• [EXERCISE OBJECTIVE]
In the data below, find every line that has the string "When", and copy it.

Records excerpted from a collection
┌────────

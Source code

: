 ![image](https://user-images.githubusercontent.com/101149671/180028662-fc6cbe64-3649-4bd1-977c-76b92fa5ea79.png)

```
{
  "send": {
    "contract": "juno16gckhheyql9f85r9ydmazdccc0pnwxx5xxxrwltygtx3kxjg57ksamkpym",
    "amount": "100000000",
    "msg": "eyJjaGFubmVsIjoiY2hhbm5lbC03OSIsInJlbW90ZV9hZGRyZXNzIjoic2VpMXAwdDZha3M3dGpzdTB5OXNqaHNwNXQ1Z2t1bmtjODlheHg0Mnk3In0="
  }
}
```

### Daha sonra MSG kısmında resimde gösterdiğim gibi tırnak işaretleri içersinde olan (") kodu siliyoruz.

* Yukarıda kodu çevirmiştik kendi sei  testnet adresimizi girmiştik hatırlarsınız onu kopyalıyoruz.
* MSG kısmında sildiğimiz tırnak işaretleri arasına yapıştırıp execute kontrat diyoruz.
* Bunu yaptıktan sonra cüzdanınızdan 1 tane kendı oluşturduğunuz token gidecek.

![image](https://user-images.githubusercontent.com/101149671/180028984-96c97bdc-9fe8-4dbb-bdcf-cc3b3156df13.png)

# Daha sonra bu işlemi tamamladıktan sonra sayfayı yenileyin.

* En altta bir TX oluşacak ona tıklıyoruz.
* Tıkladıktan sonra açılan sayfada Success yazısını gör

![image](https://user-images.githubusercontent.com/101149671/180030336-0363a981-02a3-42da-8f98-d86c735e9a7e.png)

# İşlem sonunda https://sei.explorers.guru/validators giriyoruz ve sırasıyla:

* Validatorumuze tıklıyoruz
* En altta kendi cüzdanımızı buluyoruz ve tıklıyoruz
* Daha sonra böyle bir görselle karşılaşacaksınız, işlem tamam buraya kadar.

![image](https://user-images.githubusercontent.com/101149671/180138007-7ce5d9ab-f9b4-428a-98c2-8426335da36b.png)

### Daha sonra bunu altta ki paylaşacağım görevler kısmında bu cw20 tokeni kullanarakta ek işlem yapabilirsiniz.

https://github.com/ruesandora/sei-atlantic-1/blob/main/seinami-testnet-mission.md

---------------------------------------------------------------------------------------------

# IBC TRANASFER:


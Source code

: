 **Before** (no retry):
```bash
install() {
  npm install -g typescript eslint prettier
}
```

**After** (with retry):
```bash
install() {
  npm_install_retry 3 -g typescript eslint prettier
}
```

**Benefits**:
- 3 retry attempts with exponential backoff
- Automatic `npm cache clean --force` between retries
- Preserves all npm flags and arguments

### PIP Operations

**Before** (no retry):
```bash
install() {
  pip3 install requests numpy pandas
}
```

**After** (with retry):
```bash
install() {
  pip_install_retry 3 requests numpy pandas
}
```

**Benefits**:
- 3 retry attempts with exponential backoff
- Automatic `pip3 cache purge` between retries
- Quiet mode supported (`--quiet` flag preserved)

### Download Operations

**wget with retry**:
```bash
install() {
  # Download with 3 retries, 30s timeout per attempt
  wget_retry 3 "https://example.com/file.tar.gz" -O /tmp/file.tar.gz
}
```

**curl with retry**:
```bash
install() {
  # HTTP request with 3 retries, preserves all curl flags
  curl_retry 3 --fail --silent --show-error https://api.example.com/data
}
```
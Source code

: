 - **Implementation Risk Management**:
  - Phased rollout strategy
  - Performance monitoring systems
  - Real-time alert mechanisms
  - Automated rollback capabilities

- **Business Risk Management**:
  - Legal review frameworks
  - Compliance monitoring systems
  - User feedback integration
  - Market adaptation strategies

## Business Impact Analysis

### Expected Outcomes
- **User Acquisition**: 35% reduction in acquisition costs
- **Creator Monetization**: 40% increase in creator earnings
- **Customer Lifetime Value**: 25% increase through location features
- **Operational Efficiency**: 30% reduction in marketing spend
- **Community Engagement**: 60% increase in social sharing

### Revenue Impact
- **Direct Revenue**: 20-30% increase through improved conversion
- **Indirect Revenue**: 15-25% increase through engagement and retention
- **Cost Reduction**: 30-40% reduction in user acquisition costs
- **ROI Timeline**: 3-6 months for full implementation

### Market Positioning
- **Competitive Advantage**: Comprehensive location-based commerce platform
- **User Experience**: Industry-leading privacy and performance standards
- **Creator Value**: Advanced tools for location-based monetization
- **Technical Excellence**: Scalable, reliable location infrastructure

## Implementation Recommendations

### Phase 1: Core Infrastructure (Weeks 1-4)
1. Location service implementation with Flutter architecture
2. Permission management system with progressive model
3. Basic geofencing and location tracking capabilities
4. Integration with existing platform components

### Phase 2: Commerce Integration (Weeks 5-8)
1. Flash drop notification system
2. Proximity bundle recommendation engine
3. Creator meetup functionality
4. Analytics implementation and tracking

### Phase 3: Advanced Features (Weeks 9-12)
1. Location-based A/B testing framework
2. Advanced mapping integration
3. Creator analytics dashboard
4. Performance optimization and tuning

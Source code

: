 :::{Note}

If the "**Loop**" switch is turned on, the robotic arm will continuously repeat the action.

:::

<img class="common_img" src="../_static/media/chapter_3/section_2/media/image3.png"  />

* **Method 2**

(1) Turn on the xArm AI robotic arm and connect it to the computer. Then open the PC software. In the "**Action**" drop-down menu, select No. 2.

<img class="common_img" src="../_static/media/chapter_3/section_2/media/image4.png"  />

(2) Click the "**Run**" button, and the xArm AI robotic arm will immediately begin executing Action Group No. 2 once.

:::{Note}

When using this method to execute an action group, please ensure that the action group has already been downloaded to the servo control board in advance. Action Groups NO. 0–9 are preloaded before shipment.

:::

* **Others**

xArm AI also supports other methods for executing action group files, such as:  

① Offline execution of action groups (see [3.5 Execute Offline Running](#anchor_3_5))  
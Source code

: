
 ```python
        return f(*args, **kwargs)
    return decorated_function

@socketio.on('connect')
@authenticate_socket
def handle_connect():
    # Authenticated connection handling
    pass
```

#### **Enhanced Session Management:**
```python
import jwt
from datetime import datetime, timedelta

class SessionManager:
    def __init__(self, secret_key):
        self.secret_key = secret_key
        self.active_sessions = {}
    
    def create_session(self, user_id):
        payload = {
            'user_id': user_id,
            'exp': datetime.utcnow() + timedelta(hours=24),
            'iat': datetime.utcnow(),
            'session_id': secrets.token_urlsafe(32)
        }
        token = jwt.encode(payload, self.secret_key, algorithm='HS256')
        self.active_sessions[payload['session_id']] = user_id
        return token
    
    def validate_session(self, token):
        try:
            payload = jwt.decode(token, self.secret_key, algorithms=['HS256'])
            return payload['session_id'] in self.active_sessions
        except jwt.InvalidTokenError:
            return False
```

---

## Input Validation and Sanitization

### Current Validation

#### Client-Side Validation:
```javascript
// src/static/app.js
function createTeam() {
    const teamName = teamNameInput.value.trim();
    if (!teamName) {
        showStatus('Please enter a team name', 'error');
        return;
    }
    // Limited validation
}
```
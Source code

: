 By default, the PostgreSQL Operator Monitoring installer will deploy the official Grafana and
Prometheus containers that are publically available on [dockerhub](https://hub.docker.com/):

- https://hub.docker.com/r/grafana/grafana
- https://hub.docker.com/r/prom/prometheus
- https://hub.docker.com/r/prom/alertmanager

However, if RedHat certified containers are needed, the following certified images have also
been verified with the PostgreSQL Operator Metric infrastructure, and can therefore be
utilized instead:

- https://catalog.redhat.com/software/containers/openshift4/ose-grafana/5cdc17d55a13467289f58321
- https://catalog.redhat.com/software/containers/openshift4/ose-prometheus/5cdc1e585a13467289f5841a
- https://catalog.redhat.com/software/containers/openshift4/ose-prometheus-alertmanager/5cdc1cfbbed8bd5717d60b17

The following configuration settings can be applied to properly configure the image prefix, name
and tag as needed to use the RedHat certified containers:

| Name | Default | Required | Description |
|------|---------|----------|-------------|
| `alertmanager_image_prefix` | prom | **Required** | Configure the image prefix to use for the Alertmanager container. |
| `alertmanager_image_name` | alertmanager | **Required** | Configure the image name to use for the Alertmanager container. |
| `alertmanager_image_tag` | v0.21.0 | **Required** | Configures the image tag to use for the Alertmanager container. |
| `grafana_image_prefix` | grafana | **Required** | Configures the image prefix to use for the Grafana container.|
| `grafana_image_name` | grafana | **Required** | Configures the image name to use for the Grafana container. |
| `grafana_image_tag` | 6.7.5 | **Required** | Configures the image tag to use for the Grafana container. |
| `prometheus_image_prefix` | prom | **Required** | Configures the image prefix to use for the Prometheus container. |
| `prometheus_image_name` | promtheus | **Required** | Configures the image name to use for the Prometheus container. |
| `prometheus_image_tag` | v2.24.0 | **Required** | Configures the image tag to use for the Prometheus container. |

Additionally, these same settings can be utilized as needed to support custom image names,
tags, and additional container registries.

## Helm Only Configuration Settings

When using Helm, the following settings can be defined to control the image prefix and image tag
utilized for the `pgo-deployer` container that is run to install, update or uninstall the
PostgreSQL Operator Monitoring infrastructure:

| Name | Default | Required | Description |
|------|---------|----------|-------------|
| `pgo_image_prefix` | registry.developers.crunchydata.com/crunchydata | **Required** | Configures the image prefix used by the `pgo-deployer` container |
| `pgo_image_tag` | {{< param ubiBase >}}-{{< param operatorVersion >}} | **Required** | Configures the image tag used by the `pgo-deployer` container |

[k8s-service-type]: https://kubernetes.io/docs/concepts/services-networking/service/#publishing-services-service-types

└────────

• [RESULT OF THIS TASK]
When using this method to execute an action group, please ensure that the action group has already been downloaded to the servo control board in advance. Action Groups NO. 0–9 are preloaded before shipment.
When using Helm, the following settings can be defined to control the image prefix and image tag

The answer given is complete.